米国の中東における中核同盟国であるクウェートが、イランの繰り返される攻撃に苦しんでいる。米国とイランが停戦後も衝突を続けるなか、実際の被害は米軍が駐留する湾岸地域の国家に集中しているとの指摘が出ている。

クウェート国営通信社KUNA提供の写真。クウェートのシェイク・アフマド・アルアブドラ・アルサバ首相(右から2人目)が、イランの攻撃を受け被害が出たクウェート国際空港を視察している。/聯合ニュース

4日(現地時間)ブルームバーグによると、クウェートは4月8日の米国・イラン停戦発効以降の2カ月間で少なくとも6回の攻撃を受けた。とりわけ3日夜には30発の発射体が飛来し、クウェート国際空港と近隣の軍事基地を攻撃して、停戦後最大規模の攻撃が発生した。事情に詳しい関係者は、クウェート空港と近隣の軍事施設がそれぞれ3回ずつ攻撃を受けたと伝えた。
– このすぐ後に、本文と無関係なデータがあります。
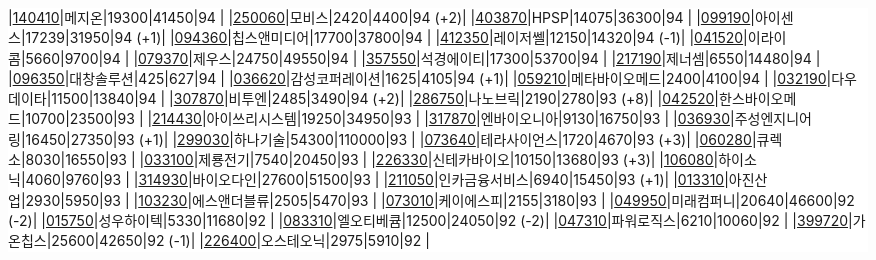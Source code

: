 |[140410](https://finance.daum.net/quotes/A140410)|메지온|19300|41450|94 |
|[250060](https://finance.daum.net/quotes/A250060)|모비스|2420|4400|94 (+2)|
|[403870](https://finance.daum.net/quotes/A403870)|HPSP|14075|36300|94 |
|[099190](https://finance.daum.net/quotes/A099190)|아이센스|17239|31950|94 (+1)|
|[094360](https://finance.daum.net/quotes/A094360)|칩스앤미디어|17700|37800|94 |
|[412350](https://finance.daum.net/quotes/A412350)|레이저쎌|12150|14320|94 (-1)|
|[041520](https://finance.daum.net/quotes/A041520)|이라이콤|5660|9700|94 |
|[079370](https://finance.daum.net/quotes/A079370)|제우스|24750|49550|94 |
|[357550](https://finance.daum.net/quotes/A357550)|석경에이티|17300|53700|94 |
|[217190](https://finance.daum.net/quotes/A217190)|제너셈|6550|14480|94 |
|[096350](https://finance.daum.net/quotes/A096350)|대창솔루션|425|627|94 |
|[036620](https://finance.daum.net/quotes/A036620)|감성코퍼레이션|1625|4105|94 (+1)|
|[059210](https://finance.daum.net/quotes/A059210)|메타바이오메드|2400|4100|94 |
|[032190](https://finance.daum.net/quotes/A032190)|다우데이타|11500|13840|94 |
|[307870](https://finance.daum.net/quotes/A307870)|비투엔|2485|3490|94 (+2)|
|[286750](https://finance.daum.net/quotes/A286750)|나노브릭|2190|2780|93 (+8)|
|[042520](https://finance.daum.net/quotes/A042520)|한스바이오메드|10700|23500|93 |
|[214430](https://finance.daum.net/quotes/A214430)|아이쓰리시스템|19250|34950|93 |
|[317870](https://finance.daum.net/quotes/A317870)|엔바이오니아|9130|16750|93 |
|[036930](https://finance.daum.net/quotes/A036930)|주성엔지니어링|16450|27350|93 (+1)|
|[299030](https://finance.daum.net/quotes/A299030)|하나기술|54300|110000|93 |
|[073640](https://finance.daum.net/quotes/A073640)|테라사이언스|1720|4670|93 (+3)|
|[060280](https://finance.daum.net/quotes/A060280)|큐렉소|8030|16550|93 |
|[033100](https://finance.daum.net/quotes/A033100)|제룡전기|7540|20450|93 |
|[226330](https://finance.daum.net/quotes/A226330)|신테카바이오|10150|13680|93 (+3)|
|[106080](https://finance.daum.net/quotes/A106080)|하이소닉|4060|9760|93 |
|[314930](https://finance.daum.net/quotes/A314930)|바이오다인|27600|51500|93 |
|[211050](https://finance.daum.net/quotes/A211050)|인카금융서비스|6940|15450|93 (+1)|
|[013310](https://finance.daum.net/quotes/A013310)|아진산업|2930|5950|93 |
|[103230](https://finance.daum.net/quotes/A103230)|에스앤더블류|2505|5470|93 |
|[073010](https://finance.daum.net/quotes/A073010)|케이에스피|2155|3180|93 |
|[049950](https://finance.daum.net/quotes/A049950)|미래컴퍼니|20640|46600|92 (-2)|
|[015750](https://finance.daum.net/quotes/A015750)|성우하이텍|5330|11680|92 |
|[083310](https://finance.daum.net/quotes/A083310)|엘오티베큠|12500|24050|92 (-2)|
|[047310](https://finance.daum.net/quotes/A047310)|파워로직스|6210|10060|92 |
|[399720](https://finance.daum.net/quotes/A399720)|가온칩스|25600|42650|92 (-1)|
|[226400](https://finance.daum.net/quotes/A226400)|오스테오닉|2975|5910|92 |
ブルームバーグによると、クウェートは数千人の米軍が駐留する米国の中核同盟国である。1990年の湾岸戦争以降、米軍はアリ・アルサレム基地などクウェート国内の5つの軍事基地に駐留してきた。今回の攻撃でもアリ・アルサレム基地が再び標的となったことが判明した。

クウェートはすでに2月末から始まった戦争期間に度重なる攻撃を受け、損傷した空港の復旧に数百万ドルを投じていた。しかし3日の攻撃で再び空港が被害を受け、国家インフラが直接的な脅威にさらされているとの懸念が出ている。

クウェート外務省はこの日、イラン政府に対し自国駐在の外交官数を減らすよう要求し、外交官2人に24時間以内の出国を通告したと明らかにした。事実上、外交的対応の水位を引き上げたとみられる。

現地では住民の不安も高まっている。住民は今回の攻撃が戦争初期並みの強度だったとし、全国各地で爆発音が聞こえ、建物が揺れたと伝えた。

3日(現地時間)、イランの攻撃を受けたクウェート国際空港の被害状況を捉えた動画のキャプチャー画面。/聯合ニュース

イランは今回の攻撃が自国の作戦であることを事実上認めた。アッバス・アラクチ外相はソーシャルメディアX(旧ツイッター)で「米国が民間船舶を攻撃し停戦に違反するのに使用する施設を狙った自衛権の次元の攻撃だ」と明らかにした。続けて「敵対行為には即時かつ断固として対応する」と警告した。

クウェートだけでなく、米海軍第5艦隊が駐留するバーレーンも同日、イランのミサイルとドローン攻撃を受けたと明らかにした。イランは、クウェートとバーレーンの政府が米国の軍事行動を支援した責任があると主張している。

湾岸地域の国家は強く反発している。アンワル・ガルガーシュUAE(アラブ首長国連邦)大統領外交政策顧問は「イランの繰り返される攻撃に対抗し、湾岸諸国が結束した対応に乗り出すべきだ」とし、「今回の攻撃は特定の国家ではなく湾岸地域全体を狙ったものだ」と批判した。

クウェートの地政学的負担は一段と増している。石油輸出国機構(OPEC)加盟国であるクウェートは、原油輸出の相当部分をホルムズ海峡に依存している。しかし海峡の通行が事実上まひし、必需物資の輸入は航空輸送に頼らざるを得ない状況だ。このため空港が攻撃を受ければ、経済と物流に及ぼす衝撃も大きくならざるを得ないとの分析が出ている。

バデル・アルサイフ、クウェート大学教授で英王立国際問題研究所(チャタムハウス)研究員はブルームバーグに「クウェートはイランと米国の葛藤コストを不当に背負っている」とし、「両国の間に挟まれたクウェートの負担が次第に大きくなっている」と語った。